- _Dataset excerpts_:
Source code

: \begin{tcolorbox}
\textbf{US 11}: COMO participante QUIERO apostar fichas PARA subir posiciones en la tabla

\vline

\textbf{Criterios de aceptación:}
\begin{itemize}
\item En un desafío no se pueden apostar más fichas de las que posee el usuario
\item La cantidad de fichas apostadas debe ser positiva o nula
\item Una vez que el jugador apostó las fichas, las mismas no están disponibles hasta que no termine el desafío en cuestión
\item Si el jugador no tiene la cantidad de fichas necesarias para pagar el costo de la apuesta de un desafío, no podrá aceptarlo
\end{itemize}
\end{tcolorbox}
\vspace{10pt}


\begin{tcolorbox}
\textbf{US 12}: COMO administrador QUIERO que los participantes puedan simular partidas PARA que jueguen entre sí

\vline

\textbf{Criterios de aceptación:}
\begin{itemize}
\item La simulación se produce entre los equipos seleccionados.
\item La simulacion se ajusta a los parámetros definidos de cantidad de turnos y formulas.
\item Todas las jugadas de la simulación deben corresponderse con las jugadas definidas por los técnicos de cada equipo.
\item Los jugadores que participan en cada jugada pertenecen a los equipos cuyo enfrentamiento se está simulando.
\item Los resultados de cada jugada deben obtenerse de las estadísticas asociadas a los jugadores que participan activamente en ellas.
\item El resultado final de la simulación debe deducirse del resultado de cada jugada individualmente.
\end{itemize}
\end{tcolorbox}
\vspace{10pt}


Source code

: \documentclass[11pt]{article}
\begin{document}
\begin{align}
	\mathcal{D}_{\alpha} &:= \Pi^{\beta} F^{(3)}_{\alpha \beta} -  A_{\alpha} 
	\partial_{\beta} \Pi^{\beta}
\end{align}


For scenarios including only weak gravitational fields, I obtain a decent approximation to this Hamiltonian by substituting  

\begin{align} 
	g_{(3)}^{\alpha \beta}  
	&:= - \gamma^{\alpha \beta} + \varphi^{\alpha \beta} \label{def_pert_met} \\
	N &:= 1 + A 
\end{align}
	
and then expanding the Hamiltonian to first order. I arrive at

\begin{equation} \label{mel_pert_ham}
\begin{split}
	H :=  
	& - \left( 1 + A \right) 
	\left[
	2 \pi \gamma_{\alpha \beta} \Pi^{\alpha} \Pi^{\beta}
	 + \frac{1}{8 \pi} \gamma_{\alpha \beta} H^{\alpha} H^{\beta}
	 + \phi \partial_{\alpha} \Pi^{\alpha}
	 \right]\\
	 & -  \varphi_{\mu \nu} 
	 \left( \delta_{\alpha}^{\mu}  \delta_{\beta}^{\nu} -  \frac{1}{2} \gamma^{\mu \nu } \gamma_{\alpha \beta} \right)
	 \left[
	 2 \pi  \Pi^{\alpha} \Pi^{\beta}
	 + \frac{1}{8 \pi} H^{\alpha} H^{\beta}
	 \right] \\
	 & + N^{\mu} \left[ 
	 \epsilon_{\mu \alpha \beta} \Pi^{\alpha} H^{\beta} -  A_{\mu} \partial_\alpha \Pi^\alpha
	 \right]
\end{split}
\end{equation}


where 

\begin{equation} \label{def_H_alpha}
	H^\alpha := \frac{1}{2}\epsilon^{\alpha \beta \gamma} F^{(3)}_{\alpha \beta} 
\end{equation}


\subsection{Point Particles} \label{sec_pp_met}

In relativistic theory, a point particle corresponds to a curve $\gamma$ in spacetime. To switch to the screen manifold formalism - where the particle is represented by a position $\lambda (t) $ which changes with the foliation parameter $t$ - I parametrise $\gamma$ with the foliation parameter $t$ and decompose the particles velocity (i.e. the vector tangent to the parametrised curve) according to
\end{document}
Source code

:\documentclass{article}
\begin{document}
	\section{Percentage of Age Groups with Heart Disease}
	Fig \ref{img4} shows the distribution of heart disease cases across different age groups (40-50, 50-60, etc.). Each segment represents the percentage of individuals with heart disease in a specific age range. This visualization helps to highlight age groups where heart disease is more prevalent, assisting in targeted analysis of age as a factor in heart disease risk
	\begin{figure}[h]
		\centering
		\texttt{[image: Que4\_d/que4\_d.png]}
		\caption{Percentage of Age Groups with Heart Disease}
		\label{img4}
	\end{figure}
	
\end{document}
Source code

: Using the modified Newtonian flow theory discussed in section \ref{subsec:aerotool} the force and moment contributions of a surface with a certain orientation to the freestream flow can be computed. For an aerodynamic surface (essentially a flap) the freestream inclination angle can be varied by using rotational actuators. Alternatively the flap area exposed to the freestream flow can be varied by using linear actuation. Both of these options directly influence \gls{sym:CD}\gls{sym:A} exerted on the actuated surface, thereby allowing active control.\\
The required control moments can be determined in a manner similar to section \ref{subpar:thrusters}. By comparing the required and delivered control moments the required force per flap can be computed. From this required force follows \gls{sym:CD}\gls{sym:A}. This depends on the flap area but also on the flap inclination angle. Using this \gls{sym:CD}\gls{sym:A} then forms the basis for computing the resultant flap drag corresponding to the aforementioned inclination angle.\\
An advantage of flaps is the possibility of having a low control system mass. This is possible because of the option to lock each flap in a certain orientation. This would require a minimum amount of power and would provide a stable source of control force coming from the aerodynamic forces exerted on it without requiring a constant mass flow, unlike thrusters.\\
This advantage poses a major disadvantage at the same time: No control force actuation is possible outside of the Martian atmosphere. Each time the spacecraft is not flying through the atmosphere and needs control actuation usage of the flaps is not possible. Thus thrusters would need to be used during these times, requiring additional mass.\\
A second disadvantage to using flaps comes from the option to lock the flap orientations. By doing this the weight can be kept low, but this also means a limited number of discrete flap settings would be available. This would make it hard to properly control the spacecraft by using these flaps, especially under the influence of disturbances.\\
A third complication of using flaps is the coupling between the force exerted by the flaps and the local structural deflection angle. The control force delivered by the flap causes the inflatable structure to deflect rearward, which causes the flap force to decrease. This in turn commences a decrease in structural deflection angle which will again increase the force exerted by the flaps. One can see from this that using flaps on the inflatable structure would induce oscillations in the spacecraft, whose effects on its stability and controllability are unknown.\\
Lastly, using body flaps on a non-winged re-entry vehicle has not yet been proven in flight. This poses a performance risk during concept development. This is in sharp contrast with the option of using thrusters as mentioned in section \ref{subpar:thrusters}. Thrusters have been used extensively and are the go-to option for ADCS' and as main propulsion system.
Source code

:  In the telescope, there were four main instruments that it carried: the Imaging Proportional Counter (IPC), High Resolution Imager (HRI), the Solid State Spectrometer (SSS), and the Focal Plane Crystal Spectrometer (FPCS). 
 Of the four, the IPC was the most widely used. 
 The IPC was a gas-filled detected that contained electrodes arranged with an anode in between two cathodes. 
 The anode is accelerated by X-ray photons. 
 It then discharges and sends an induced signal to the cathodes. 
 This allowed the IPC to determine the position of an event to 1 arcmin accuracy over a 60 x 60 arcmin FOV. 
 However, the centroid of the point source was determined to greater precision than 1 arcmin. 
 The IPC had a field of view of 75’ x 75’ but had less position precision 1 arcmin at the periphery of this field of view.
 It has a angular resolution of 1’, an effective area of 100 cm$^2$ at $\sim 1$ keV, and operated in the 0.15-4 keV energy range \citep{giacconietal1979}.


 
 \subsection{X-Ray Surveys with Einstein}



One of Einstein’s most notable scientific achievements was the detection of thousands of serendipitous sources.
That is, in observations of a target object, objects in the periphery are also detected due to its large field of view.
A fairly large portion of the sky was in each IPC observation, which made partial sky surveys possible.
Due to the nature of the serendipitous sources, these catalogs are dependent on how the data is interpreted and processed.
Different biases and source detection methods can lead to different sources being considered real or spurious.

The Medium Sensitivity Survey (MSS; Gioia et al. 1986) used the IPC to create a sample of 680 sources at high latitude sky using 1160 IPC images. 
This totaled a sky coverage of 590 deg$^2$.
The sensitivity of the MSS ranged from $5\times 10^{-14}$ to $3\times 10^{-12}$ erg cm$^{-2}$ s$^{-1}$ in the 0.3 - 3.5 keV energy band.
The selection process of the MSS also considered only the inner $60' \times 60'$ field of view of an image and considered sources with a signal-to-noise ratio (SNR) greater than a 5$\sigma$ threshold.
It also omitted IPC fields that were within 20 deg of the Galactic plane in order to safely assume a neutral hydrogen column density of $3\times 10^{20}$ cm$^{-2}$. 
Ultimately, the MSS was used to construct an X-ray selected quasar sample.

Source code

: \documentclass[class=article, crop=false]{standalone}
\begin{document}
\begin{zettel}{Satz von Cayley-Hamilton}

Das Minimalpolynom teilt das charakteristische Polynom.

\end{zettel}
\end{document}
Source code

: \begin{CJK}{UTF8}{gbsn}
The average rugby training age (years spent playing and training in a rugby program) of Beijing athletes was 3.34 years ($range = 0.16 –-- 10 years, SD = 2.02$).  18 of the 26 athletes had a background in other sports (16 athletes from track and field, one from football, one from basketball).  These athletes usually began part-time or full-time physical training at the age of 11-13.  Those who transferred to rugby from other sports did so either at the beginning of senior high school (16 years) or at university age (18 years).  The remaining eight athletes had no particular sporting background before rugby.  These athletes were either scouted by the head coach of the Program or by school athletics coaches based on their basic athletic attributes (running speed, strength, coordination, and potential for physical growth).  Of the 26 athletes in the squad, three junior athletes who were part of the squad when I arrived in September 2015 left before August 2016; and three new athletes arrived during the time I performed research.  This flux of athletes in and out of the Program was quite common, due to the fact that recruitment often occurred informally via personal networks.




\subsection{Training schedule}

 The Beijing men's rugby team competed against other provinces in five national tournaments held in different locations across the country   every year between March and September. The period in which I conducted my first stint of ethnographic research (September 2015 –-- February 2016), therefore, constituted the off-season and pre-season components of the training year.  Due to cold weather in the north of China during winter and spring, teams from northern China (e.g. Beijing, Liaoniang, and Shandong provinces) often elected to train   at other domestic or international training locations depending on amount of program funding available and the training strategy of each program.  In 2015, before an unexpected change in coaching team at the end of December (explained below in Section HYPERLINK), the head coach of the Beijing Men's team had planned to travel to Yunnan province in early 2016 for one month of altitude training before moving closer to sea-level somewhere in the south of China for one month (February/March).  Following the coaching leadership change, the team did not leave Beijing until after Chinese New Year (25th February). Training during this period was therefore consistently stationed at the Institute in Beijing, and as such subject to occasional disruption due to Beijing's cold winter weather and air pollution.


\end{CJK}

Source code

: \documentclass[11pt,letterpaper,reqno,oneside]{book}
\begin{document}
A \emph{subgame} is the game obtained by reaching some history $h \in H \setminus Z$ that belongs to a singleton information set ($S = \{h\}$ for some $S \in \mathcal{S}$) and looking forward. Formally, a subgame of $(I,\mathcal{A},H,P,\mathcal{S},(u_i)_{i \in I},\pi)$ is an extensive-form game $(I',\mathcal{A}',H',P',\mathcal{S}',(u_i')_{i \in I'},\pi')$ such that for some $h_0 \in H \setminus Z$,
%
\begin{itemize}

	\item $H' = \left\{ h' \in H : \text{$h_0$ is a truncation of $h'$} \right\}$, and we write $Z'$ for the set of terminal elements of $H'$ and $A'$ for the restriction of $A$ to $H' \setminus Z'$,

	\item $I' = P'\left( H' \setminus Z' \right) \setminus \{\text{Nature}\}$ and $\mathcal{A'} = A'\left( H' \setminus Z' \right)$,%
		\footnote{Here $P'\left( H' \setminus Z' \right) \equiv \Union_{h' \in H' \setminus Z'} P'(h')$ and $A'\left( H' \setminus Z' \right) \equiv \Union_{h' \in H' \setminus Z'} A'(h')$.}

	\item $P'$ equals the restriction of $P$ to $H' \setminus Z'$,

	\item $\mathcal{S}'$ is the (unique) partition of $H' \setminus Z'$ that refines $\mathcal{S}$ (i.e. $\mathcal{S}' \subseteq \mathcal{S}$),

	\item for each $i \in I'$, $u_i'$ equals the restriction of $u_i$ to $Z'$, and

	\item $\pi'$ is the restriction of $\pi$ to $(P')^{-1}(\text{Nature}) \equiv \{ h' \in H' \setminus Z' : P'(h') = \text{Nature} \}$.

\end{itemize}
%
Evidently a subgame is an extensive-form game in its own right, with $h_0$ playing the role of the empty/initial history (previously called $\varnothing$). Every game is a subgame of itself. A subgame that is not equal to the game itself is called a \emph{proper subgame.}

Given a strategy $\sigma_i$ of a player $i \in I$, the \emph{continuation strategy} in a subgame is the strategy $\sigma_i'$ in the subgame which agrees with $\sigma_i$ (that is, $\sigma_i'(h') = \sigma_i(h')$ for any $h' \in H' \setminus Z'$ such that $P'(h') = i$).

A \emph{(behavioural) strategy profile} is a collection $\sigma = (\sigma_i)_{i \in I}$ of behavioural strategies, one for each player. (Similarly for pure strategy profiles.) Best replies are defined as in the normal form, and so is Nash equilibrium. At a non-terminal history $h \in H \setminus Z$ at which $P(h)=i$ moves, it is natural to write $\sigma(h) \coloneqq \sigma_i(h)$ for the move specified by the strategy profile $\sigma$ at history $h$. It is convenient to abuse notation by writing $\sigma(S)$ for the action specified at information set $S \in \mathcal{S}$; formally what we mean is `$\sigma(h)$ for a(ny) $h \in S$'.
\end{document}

- _Exercise directions_:
In the data above, start at the line that has "It has a angular", stop after the line that has "Due to the nature", and print every line in between exactly as it stands.

- _Result below_:
 It has a angular resolution of 1’, an effective area of 100 cm$^2$ at $\sim 1$ keV, and operated in the 0.15-4 keV energy range \citep{giacconietal1979}.


 
 \subsection{X-Ray Surveys with Einstein}



One of Einstein’s most notable scientific achievements was the detection of thousands of serendipitous sources.
That is, in observations of a target object, objects in the periphery are also detected due to its large field of view.
A fairly large portion of the sky was in each IPC observation, which made partial sky surveys possible.
Due to the nature of the serendipitous sources, these catalogs are dependent on how the data is interpreted and processed.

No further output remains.